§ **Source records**
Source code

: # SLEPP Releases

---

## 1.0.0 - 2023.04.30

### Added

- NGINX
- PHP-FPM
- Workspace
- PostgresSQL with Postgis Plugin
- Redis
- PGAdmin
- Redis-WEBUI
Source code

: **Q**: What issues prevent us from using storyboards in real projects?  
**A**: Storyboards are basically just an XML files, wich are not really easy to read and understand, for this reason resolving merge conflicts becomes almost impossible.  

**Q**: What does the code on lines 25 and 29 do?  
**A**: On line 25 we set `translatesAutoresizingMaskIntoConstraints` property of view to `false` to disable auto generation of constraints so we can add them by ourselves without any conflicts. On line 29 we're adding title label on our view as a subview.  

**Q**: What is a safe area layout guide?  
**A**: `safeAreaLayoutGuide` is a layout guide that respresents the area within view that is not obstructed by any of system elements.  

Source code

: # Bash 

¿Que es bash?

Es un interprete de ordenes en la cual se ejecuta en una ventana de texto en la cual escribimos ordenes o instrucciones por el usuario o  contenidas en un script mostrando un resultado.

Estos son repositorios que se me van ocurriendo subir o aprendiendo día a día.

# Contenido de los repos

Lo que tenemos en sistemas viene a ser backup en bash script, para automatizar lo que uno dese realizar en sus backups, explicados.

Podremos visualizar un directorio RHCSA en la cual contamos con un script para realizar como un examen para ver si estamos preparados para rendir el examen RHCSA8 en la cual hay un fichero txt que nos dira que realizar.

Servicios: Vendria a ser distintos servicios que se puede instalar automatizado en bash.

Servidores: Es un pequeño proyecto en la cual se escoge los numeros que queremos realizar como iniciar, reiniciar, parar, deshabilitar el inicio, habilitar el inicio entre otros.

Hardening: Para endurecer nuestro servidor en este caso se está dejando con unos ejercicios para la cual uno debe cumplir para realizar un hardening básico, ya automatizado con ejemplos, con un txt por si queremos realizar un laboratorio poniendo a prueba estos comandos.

§ **Exercise**
Write out each line above containing "area".

§ **Exercise result**
**Q**: What is a safe area layout guide?  
**A**: `safeAreaLayoutGuide` is a layout guide that respresents the area within view that is not obstructed by any of system elements.  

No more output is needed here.